▶ _ASSIGNED TASK_
Whenever a line in the records below holds the string "newHead", copy it out.

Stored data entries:
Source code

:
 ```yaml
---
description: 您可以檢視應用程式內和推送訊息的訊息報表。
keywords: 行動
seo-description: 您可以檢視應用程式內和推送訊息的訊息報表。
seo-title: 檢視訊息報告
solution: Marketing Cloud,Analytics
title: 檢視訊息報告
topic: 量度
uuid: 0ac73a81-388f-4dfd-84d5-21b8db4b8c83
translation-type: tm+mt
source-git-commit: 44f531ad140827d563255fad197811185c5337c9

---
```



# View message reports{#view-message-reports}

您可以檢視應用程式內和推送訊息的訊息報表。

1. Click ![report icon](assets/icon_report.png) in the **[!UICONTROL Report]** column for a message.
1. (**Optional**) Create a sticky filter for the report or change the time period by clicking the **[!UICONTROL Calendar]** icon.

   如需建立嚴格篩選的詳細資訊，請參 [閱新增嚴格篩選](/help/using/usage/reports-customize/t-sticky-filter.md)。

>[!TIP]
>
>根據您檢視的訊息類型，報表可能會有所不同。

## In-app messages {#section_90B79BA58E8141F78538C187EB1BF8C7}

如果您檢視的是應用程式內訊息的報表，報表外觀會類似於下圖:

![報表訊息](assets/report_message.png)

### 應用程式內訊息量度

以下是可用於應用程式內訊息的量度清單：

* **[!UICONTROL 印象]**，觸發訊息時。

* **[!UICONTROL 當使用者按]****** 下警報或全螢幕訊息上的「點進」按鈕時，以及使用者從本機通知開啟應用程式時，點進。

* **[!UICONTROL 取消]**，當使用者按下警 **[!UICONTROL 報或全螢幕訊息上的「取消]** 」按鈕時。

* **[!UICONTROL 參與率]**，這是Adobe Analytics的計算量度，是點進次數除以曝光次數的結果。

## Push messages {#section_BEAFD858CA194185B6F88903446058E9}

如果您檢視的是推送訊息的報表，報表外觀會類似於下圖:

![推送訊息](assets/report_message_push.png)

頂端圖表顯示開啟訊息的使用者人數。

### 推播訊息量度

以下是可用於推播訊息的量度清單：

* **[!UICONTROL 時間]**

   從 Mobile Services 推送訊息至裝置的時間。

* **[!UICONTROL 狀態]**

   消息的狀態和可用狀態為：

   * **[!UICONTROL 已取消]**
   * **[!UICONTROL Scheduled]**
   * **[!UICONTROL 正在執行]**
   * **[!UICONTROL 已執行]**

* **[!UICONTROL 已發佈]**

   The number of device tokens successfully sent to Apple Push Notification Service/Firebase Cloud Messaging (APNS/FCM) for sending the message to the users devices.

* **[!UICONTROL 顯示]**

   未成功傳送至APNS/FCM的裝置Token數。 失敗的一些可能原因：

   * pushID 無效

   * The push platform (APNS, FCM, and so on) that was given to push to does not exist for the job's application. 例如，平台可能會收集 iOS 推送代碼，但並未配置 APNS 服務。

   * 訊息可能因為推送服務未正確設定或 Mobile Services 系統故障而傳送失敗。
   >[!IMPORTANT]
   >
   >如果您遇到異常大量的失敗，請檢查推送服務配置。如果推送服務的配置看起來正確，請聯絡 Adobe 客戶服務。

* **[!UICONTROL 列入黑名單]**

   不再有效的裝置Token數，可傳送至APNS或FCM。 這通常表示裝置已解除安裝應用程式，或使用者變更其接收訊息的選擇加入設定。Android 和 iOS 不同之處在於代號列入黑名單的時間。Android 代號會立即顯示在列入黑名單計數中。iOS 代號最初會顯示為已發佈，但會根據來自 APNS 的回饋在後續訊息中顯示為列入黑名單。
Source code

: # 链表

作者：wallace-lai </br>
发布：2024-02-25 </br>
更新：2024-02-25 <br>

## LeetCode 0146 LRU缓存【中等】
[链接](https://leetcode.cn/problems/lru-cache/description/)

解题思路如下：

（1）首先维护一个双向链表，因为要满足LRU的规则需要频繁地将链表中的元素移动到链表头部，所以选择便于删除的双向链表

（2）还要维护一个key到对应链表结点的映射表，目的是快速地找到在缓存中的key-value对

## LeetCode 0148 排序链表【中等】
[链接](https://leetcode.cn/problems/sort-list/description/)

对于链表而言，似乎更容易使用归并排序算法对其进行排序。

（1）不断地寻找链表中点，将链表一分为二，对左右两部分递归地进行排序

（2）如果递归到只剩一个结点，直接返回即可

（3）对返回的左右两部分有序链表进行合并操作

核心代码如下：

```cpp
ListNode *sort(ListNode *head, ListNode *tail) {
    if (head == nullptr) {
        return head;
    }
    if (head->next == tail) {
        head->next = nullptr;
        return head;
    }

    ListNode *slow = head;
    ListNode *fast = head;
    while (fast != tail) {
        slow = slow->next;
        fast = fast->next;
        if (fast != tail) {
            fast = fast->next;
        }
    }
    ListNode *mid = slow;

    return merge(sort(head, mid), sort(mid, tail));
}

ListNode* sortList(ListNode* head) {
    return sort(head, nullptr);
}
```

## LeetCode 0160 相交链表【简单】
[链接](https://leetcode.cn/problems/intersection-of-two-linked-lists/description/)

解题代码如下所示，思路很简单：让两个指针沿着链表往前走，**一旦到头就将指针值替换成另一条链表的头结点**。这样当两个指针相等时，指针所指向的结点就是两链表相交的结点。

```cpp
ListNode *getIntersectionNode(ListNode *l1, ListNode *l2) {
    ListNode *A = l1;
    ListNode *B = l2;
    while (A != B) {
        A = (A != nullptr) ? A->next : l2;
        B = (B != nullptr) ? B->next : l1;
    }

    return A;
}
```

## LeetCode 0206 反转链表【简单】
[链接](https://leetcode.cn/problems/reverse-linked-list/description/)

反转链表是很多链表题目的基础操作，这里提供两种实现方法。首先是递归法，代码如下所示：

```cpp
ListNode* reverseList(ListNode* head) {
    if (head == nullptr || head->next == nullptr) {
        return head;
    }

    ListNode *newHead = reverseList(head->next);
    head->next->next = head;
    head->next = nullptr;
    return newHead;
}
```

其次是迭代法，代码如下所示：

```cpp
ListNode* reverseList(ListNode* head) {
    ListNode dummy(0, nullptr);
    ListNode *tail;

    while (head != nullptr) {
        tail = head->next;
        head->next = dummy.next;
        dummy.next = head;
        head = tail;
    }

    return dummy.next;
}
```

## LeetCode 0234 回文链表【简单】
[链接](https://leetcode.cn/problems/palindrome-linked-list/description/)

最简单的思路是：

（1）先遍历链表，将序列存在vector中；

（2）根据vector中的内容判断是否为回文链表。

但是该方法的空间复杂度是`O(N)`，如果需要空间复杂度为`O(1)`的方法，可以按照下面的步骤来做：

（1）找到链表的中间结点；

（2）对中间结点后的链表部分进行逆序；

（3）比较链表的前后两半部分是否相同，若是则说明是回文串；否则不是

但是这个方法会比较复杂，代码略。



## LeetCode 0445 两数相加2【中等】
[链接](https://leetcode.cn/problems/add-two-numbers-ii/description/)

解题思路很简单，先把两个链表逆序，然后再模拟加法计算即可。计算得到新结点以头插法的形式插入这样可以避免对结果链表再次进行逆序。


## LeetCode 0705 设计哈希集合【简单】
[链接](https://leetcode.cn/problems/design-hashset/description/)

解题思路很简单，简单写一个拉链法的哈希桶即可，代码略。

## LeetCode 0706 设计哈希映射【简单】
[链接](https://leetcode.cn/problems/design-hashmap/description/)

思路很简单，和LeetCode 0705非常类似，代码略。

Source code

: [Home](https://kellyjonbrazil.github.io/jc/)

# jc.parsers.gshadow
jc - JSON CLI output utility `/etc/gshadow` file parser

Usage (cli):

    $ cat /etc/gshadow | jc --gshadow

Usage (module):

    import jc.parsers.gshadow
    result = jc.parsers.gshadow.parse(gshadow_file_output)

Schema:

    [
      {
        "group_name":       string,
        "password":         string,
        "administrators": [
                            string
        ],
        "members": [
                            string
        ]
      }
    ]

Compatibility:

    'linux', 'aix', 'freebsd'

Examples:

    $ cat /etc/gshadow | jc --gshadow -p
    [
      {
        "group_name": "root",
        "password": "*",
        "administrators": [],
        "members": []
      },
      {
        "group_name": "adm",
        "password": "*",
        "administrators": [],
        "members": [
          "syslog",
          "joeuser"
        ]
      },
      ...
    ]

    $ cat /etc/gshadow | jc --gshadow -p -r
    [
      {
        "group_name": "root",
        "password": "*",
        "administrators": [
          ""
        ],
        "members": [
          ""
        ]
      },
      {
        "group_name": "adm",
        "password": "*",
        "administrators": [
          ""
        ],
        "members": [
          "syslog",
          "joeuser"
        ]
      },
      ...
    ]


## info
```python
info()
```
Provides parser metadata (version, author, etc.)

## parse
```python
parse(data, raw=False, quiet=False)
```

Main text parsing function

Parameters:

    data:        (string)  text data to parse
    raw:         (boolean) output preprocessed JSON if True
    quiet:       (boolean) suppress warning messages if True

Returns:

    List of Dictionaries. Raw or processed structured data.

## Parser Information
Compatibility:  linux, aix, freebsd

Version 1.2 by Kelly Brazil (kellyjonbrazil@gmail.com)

▶ _SOLUTION FOR THIS TASK_
    ListNode *newHead = reverseList(head->next);
    return newHead;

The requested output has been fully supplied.